Image by Nigel’s Europe
1. Thomas Brussig, Heroes Like Us
translated by John Brownjohn
The riotous and laugh-aloud novel about Klaus Uhltzscht, the aspiring teenage Nobel laureate of East Berlin, who claims to be the man who breached the Berlin Wall.
‘She lived in Isländische Strasse, a side-street running off Bornholmer Strasse. Yes, that Bornholmer Strasse, the one with the checkpoint at the far end. Milling around in front of it were members of the so-called masses …and confronting them were a few border guards’
2. Tobias Rapp, Lost and Sound: Berlin, Techno and the Easyjet Set
translated by Paul Sabin
The brilliant and vivid portrayal of today’s Berlin clubbing scene – ‘where the reality principle of other cities is suspended in favour of a comprehensive lust principle.’
‘Whilst you’re waiting to be served at the bar, a Frenchman in his early twenties explains that he’s a techno DJ from Montpellier and that his coming to Berlin was like a Muslim’s pilgrimage to Mecca. On the stairway you get talking to a huge, half-naked skinhead who tells you with a smile that there is no other club like this, ‘not even in Russia’. At the edge of the dance floor you pick up the thread of a discussion about dub reggae where you left off a few weeks ago.’
3. Emine Sevgi Özdamar, ‘My Berlin’ in Berlin Tales
translated by Lyn Marven
Berlin’s largest group of residents of non-German origin are Turkish. German Turkish writer Emine Sevgi Ozdamar describes arriving back in the city.
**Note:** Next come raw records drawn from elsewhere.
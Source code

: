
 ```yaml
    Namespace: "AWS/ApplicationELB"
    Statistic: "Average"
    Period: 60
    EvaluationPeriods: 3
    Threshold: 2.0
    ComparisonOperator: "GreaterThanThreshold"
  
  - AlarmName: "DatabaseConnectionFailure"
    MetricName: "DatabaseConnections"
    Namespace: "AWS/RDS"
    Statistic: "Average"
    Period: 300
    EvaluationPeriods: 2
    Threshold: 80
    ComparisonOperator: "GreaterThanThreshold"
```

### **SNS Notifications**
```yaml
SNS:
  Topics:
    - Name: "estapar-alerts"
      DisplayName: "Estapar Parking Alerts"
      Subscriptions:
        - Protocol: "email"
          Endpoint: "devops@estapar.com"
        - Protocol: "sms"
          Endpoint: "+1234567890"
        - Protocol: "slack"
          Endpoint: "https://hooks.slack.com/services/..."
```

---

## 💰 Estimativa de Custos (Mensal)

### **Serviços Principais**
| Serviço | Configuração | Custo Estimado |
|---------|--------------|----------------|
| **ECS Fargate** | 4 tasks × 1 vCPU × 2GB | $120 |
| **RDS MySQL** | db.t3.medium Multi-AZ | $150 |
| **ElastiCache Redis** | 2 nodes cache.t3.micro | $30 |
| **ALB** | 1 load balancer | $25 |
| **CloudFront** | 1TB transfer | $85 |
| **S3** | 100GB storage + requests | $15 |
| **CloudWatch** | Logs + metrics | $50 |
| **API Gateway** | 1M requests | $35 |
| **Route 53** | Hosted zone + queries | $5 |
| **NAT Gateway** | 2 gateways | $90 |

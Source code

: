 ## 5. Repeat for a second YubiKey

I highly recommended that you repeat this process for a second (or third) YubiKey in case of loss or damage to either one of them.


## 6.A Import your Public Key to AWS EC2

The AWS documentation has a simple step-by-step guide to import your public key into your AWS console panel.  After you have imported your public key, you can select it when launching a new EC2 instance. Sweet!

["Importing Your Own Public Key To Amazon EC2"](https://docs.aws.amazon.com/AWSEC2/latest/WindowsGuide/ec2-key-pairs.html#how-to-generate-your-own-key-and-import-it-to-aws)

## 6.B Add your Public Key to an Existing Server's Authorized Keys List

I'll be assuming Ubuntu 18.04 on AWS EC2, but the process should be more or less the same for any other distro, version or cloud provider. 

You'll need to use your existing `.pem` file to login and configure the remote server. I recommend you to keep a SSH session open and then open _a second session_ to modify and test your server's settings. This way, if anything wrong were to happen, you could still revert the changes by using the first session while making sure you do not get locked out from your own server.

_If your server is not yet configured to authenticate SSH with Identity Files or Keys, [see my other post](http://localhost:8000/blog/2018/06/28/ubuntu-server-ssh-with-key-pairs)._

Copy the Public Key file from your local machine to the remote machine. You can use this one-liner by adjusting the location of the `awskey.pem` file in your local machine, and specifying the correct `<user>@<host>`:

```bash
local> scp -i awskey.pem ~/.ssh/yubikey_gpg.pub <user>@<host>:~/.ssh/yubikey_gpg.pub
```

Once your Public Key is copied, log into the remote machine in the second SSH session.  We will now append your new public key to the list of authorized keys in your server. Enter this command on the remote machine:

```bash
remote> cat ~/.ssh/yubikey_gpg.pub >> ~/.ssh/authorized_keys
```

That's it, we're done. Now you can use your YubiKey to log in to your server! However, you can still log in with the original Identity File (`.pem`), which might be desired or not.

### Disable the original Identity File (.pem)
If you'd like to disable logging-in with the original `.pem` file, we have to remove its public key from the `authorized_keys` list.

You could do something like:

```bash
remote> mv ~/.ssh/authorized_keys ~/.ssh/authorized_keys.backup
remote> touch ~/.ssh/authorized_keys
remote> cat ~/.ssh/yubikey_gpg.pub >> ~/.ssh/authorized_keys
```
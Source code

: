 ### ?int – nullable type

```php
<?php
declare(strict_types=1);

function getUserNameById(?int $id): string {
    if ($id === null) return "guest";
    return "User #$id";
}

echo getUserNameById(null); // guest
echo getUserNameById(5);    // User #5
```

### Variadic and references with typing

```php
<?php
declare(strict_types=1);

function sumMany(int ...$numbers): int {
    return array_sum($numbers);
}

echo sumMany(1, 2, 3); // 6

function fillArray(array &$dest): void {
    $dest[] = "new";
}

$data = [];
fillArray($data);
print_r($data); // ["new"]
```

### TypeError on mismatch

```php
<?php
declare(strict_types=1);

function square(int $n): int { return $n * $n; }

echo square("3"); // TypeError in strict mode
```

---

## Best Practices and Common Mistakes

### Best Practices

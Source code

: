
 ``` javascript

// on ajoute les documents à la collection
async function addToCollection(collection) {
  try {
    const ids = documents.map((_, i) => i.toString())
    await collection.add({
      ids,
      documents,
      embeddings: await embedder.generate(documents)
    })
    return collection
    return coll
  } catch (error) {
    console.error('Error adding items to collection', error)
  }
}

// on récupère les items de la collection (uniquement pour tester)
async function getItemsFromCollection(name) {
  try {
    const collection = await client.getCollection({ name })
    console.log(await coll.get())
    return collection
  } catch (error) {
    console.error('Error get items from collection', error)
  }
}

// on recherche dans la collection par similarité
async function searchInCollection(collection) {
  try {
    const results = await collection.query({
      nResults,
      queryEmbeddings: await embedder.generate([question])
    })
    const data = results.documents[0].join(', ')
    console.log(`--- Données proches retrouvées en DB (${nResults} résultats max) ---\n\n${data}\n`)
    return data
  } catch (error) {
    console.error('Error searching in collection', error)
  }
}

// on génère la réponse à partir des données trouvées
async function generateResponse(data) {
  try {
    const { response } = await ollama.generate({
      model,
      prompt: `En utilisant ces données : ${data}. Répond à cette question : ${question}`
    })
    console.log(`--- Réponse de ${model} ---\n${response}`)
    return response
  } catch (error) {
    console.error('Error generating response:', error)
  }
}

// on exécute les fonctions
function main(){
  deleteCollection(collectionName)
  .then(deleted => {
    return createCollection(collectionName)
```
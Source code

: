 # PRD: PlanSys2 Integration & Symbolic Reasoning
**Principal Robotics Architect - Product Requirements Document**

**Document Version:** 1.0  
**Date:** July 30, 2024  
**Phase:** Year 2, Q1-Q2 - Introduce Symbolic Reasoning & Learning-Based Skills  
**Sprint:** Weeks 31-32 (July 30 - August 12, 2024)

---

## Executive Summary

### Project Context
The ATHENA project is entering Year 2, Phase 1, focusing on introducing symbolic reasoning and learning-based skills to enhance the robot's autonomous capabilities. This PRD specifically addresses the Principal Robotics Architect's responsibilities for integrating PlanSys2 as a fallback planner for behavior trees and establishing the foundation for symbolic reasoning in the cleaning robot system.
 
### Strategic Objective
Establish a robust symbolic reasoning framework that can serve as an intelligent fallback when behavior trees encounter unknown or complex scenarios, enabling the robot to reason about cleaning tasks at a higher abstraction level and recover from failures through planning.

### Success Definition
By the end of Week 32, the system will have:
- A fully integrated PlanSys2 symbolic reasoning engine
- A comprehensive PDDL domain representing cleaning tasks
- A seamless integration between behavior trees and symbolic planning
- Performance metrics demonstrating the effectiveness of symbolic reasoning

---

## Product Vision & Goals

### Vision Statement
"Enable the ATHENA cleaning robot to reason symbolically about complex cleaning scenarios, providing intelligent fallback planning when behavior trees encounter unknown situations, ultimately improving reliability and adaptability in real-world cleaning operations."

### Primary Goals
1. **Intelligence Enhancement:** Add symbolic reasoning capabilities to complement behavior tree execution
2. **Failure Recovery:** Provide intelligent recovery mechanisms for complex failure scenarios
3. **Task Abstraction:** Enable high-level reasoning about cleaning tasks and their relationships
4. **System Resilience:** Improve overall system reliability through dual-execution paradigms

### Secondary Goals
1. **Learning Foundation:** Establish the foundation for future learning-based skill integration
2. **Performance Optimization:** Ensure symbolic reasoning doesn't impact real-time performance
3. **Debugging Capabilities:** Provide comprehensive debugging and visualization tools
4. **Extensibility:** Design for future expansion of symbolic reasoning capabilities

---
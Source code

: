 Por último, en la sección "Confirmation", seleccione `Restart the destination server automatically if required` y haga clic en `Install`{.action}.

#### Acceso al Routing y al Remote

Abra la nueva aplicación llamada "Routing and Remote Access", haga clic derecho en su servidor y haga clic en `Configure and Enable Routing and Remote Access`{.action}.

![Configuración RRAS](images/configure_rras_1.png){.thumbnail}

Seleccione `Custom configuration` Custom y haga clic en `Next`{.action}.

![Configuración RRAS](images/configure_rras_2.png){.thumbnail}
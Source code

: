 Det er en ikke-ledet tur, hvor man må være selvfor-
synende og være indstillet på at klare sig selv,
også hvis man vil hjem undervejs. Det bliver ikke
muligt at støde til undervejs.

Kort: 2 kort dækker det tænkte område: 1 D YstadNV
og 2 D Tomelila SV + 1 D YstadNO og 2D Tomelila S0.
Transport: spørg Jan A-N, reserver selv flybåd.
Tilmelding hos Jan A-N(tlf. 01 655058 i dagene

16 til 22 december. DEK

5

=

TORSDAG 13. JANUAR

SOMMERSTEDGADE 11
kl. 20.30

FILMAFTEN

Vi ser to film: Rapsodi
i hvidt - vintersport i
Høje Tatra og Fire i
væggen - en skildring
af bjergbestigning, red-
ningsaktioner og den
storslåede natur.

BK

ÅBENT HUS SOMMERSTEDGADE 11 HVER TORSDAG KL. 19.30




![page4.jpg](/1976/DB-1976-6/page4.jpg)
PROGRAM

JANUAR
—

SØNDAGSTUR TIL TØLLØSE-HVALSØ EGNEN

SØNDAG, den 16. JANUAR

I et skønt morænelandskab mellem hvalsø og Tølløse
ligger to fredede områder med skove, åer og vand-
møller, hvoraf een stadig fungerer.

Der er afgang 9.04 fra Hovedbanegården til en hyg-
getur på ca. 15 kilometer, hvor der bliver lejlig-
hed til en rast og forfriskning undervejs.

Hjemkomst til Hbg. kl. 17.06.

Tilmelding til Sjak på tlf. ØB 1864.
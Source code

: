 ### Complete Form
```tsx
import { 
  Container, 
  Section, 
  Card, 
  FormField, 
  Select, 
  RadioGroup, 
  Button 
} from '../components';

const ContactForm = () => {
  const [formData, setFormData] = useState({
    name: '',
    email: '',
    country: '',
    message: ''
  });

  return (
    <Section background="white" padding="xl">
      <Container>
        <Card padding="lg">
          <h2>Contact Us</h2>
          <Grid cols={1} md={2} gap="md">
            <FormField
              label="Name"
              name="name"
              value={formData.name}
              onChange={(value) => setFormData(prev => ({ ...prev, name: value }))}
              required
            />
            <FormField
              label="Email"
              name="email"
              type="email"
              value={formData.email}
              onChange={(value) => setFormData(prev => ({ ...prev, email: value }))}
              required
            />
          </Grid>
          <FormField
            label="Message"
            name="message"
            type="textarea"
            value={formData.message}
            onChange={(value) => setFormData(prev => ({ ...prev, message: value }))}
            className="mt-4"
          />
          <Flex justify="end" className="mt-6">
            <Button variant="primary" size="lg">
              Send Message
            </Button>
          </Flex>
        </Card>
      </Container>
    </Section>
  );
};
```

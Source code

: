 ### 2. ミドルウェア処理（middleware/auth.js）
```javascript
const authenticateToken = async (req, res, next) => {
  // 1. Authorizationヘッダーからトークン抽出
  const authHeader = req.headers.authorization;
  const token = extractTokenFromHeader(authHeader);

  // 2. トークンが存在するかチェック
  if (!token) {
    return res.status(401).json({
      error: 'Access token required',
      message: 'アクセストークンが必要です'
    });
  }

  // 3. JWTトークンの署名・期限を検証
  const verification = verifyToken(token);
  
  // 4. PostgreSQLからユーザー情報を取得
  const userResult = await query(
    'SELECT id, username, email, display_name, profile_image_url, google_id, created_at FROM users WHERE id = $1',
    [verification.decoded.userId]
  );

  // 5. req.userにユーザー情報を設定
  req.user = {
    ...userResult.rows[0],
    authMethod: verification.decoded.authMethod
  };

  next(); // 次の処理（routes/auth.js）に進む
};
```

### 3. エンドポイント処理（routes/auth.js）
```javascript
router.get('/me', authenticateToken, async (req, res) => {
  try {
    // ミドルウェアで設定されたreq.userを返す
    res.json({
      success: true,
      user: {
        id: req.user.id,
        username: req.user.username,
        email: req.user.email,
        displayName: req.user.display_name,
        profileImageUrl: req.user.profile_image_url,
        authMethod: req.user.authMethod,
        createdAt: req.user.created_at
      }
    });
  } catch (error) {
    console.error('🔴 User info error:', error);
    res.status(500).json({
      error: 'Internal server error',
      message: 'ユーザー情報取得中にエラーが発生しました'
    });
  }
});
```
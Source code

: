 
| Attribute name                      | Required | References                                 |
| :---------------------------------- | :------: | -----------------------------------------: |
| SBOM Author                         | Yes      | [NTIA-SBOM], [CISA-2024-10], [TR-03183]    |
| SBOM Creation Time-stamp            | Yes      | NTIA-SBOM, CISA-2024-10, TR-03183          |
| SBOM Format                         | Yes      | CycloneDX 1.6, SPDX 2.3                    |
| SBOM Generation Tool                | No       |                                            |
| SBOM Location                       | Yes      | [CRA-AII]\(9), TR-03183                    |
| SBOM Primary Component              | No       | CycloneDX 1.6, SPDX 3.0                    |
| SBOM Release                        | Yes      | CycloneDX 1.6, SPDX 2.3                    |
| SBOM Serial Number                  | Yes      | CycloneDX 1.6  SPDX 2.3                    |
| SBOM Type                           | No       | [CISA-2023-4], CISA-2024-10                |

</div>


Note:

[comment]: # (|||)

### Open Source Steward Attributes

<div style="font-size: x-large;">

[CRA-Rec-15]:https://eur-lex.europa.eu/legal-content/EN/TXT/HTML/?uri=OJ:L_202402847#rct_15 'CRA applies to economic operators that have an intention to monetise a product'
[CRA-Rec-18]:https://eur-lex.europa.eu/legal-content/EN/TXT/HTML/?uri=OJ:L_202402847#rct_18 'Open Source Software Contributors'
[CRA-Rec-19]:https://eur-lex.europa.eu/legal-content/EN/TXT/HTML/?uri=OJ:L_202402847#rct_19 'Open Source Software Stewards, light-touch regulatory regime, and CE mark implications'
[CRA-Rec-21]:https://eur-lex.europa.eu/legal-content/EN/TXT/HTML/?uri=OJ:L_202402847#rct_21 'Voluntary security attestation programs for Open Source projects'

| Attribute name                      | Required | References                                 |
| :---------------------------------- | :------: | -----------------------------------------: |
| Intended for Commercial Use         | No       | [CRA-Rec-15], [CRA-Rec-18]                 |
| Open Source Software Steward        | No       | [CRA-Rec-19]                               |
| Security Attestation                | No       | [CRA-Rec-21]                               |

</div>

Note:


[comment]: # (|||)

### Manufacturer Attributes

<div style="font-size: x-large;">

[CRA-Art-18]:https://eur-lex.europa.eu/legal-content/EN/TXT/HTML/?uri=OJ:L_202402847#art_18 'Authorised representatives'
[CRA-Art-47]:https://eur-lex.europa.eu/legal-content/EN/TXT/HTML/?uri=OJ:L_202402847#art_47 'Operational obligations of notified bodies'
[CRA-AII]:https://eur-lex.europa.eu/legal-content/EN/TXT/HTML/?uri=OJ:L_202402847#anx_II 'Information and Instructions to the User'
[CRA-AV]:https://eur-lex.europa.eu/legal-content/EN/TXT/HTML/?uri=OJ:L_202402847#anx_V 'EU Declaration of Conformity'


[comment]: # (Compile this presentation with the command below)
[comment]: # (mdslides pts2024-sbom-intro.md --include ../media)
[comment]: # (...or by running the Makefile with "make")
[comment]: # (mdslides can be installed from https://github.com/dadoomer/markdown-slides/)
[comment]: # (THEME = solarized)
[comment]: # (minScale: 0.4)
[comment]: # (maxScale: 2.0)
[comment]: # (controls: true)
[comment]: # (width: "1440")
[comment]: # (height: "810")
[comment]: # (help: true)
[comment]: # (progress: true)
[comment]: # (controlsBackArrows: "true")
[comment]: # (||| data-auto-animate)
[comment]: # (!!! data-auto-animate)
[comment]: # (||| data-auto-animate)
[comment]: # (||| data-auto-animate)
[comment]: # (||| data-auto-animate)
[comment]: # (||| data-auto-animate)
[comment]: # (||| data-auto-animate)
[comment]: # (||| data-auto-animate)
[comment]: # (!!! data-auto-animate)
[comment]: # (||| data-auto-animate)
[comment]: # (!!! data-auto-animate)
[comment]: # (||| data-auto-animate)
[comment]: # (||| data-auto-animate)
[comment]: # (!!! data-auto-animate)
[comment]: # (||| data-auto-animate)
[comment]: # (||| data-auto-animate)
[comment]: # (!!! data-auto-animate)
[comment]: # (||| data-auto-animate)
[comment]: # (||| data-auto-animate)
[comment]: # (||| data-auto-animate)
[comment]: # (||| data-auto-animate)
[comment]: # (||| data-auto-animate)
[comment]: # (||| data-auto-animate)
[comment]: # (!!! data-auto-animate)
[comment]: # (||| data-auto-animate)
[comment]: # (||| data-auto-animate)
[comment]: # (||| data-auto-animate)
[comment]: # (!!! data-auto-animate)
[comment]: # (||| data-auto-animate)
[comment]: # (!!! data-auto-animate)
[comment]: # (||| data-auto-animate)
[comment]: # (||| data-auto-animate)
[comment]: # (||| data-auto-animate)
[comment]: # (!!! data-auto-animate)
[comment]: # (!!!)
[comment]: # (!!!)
‘At Zoo Station I waved to all the buses going past. I was in freedom and was pleased about the rain … It was as if back then when I had gone back to Istanbul Berlin had frozen like a photo to wait for me – with the long, tall trees, with the Gedachtniskirche, with the double-decker buses, with the corner pubs. Berliner Kindle beer, the crosses on the beer mats. Walls. Checkpoint Charlie. U-Bahn. S-Bahn. Cinema on Steinplatz. Abschied von gestern. Alexander Sluge. Bockwurst sausages. The Brecht theatre Berliner Ensembler. Arturo Ui. Canals. The Peacock Island. Tramps in the stations. Pea soup. Lonely women in Café Kranzler. Black forest gateau …’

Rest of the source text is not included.